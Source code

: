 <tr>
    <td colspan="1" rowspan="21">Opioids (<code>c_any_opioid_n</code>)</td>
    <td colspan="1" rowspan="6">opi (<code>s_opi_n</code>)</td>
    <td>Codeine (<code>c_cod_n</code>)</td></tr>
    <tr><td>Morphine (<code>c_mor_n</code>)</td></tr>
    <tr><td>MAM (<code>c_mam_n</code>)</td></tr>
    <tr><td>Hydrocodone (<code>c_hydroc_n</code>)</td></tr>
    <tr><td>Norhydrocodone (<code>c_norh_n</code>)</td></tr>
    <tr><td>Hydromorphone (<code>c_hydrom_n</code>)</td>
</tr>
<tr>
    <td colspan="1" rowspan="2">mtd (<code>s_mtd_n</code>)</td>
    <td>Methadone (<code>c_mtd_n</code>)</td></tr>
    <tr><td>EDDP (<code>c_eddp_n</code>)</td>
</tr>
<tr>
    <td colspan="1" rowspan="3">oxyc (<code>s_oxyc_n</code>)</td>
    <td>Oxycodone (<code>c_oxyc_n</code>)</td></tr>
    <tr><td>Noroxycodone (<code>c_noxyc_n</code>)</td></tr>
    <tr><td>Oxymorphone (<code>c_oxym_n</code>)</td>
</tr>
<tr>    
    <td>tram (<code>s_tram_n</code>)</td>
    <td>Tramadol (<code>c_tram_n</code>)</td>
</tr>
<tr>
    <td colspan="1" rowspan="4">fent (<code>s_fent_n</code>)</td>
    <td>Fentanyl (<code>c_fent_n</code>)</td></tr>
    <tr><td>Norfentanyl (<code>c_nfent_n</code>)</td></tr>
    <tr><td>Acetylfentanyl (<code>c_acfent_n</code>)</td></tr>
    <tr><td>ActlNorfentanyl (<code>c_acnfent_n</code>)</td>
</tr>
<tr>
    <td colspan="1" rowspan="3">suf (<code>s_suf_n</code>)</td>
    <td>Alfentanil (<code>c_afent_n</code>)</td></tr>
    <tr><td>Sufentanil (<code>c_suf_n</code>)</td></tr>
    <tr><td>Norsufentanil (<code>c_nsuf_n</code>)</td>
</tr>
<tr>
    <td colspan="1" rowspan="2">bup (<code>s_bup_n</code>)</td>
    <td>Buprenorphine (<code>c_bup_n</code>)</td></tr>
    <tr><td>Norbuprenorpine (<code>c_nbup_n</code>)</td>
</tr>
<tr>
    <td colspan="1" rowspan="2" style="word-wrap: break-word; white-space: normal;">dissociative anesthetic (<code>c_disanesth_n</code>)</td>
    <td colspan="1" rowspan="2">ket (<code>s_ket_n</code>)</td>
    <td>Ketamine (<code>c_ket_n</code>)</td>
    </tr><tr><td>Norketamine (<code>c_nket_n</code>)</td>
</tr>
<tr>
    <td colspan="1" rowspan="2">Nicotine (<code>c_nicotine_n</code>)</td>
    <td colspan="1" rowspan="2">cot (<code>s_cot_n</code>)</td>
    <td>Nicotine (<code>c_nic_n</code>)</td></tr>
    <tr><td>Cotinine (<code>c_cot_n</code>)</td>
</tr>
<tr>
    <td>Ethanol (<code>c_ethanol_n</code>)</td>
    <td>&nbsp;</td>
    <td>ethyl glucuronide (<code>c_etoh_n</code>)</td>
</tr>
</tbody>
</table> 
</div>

****

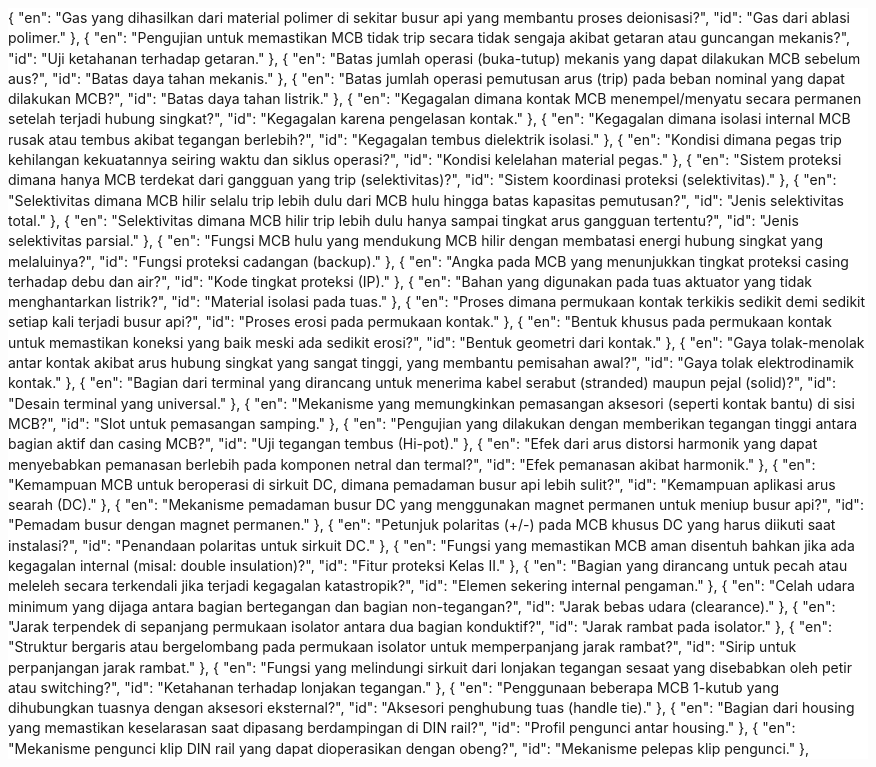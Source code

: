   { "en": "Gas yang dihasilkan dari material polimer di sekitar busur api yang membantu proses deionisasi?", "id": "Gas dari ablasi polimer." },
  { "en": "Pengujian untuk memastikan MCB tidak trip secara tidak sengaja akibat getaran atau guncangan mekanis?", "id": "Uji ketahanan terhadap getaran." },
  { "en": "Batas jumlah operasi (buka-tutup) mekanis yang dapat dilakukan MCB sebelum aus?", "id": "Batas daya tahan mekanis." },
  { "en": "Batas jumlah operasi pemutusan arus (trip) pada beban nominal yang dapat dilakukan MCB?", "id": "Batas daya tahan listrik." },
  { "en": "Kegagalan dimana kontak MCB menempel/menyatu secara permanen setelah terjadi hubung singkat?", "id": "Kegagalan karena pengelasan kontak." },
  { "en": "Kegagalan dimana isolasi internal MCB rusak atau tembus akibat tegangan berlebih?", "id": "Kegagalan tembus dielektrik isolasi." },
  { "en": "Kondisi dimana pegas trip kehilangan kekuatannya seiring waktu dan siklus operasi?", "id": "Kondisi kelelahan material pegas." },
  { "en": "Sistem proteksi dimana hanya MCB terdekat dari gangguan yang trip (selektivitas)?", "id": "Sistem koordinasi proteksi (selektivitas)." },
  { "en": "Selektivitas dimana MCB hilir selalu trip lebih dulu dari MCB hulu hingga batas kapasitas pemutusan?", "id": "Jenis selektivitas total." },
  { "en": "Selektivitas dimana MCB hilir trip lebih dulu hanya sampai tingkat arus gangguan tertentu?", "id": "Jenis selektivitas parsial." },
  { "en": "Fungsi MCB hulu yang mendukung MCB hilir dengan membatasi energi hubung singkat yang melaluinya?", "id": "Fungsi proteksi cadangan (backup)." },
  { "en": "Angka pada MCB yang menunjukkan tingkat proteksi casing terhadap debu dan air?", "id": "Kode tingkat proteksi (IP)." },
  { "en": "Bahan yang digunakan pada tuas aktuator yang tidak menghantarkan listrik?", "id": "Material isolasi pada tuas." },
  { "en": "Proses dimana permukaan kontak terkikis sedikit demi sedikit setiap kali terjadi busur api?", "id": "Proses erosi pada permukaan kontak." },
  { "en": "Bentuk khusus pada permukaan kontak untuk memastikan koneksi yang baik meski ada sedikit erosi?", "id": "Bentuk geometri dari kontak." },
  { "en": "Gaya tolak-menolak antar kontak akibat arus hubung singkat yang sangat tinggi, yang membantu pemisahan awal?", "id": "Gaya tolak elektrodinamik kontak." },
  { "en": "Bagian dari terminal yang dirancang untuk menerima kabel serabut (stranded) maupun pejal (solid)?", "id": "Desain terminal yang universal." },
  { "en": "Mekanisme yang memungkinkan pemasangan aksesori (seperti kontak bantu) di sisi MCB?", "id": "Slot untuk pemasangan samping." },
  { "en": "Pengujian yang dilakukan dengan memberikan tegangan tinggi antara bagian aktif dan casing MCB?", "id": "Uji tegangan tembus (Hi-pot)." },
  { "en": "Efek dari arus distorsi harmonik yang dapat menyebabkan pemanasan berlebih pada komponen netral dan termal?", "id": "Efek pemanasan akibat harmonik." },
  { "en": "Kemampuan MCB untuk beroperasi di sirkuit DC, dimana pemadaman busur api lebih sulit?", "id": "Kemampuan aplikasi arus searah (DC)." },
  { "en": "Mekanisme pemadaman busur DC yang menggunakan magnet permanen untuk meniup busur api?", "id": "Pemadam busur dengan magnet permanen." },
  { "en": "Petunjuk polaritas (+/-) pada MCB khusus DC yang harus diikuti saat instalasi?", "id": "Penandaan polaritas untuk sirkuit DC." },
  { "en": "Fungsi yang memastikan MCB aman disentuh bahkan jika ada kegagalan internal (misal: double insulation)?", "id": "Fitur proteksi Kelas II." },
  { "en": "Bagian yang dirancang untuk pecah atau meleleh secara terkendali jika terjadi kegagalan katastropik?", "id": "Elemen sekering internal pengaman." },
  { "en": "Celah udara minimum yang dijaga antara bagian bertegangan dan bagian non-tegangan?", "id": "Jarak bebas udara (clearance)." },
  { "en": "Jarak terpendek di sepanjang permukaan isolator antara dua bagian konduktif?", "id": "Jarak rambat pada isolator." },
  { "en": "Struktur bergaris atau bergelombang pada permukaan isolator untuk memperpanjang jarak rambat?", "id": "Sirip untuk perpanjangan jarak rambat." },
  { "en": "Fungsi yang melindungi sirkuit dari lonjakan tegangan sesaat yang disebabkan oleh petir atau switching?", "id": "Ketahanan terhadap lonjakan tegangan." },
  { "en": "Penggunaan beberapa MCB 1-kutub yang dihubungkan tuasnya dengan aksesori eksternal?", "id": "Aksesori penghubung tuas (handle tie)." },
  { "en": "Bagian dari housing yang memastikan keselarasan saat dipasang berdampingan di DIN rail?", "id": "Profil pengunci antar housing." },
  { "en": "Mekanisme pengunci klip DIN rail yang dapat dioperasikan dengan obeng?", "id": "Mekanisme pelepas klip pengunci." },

****

- WORK TASK: How many lines in the entries contain the string "atau"? Give the number only.

- ANSWER TO THIS EXERCISE: 5